Tuesday, April 08, 2008 at 1:23 AM {1 comments}
So this morning I went grocery shopping for the next three days of lunches for the choir. As I am walking up and down the isles of a nearly empty store, I find myself completely enjoying myself. There I am piling loads of fruit, bread, and lunch meat into the cart as I listen to the mellow music that is playing in the store; and I realize how much I miss doing normal things such as going and buying food. So as I am taking my stroll with my loaded cart up and down the store, I start to realize how busy I get and then forget to take pleasure in the little things in life. Our society gets so wound up with work that we forget to sit back and smell the flowers. And by consuming our lives with our work and social live of moving here and there, we are robbing ourselves of simply enjoying living. So my revelation for the day is stop and enjoy the grocery shopping, don't always run around like a chicken with it's head cut off. Even if you have a lot to do, take one thing at a time and enjoy what you are doing. Take pleasure in the little things, because it is all the little things that make the big picture of life.
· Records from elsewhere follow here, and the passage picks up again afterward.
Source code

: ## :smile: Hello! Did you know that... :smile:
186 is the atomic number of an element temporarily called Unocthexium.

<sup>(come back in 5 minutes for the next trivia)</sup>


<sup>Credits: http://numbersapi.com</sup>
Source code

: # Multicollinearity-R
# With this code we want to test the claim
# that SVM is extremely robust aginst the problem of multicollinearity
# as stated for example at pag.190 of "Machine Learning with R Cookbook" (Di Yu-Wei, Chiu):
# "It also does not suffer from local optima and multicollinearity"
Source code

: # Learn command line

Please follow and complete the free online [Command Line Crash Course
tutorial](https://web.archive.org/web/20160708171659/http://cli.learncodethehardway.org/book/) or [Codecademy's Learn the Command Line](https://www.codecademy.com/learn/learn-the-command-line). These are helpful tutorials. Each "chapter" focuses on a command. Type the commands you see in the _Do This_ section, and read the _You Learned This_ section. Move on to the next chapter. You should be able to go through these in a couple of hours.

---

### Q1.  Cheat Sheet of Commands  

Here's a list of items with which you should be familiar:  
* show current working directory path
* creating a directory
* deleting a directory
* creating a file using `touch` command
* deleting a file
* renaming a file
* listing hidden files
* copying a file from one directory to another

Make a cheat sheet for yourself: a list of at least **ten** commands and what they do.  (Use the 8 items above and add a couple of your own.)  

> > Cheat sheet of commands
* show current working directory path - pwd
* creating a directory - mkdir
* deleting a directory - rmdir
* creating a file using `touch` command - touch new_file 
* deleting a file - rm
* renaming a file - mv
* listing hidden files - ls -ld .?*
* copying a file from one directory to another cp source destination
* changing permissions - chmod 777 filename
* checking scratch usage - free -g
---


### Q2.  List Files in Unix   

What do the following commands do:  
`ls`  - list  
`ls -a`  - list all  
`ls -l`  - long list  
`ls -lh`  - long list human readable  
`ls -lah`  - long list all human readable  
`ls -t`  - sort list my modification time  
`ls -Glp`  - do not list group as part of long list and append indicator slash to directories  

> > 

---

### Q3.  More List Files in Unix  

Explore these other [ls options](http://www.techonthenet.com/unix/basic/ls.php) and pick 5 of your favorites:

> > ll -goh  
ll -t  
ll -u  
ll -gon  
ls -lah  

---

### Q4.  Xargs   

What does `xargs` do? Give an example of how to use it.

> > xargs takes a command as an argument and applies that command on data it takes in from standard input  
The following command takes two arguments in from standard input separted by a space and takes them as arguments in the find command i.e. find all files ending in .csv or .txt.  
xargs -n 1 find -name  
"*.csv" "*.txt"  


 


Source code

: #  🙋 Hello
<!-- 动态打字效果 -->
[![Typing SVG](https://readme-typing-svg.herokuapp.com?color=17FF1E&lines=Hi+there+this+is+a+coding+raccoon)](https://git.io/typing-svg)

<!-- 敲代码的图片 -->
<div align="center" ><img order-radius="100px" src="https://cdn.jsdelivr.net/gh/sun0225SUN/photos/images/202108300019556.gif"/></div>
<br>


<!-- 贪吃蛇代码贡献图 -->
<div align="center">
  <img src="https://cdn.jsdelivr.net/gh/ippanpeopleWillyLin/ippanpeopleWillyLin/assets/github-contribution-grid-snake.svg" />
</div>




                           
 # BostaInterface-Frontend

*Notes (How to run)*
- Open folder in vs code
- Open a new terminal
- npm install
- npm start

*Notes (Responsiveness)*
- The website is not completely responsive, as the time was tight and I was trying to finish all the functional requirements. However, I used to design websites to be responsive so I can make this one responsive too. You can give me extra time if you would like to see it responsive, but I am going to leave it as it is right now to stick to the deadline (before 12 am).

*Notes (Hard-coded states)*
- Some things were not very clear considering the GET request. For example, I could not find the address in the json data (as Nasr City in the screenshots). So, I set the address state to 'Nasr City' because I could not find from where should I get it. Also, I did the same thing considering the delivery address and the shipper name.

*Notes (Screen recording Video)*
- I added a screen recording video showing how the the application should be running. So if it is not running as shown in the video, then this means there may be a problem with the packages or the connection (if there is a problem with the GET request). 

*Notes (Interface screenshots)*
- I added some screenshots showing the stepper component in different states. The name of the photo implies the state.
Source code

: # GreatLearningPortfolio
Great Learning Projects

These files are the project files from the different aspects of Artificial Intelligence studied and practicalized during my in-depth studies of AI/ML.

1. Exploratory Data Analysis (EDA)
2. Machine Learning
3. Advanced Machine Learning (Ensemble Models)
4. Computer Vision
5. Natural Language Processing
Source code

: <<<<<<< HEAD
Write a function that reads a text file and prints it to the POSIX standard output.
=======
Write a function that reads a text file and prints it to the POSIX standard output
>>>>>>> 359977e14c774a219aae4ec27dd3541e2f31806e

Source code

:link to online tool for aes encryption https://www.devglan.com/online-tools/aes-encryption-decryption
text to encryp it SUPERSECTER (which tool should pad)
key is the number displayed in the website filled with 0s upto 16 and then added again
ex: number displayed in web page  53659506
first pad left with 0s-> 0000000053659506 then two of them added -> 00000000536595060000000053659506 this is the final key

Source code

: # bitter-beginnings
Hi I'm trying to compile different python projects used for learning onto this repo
Saturday, April 05, 2008 at 11:34 PM {1 comments}
Sometimes I wonder about my life. I mean here I am in a hotel room after putting to bed two of my girls. After our concert I snuggled into bed with them and read them a story, we prayed, and now they are sound asleep in the bed next to me. I love being a parent. When I came on this tour I thought, just four months, that is not so long, how attached to these kids will I actually become. Well it has happened. I love my kids so much. I love being a parent, I love laughing with them, having tickle fights with them, hearing their stories from their days, teaching them the right thing, leading them in devotions, putting them to bed, giving them hugs, encouraging them at their concerts, and so much more. This is the third choir I have been with, the third group of kids, and the third group of my children I will have to say good bye to. I wonder if I will always be living these short little time spans of life with so many people coming and going. As God continues to call me down the path that he has for me I wonder if it will always be this swinging door of people and places. If it is, that is fine with me. As I always say, Where ever you are Be all there. And I try my best to live like that. But there are times when I do wish that I could just keep my kids like a normal parent. Watch them grow up and know that they are (hopefully) in my life forever. I suppose I am just getting thoughtful as we are counting down this last month till the kids fly home, and I will be left here once again without children to call my own.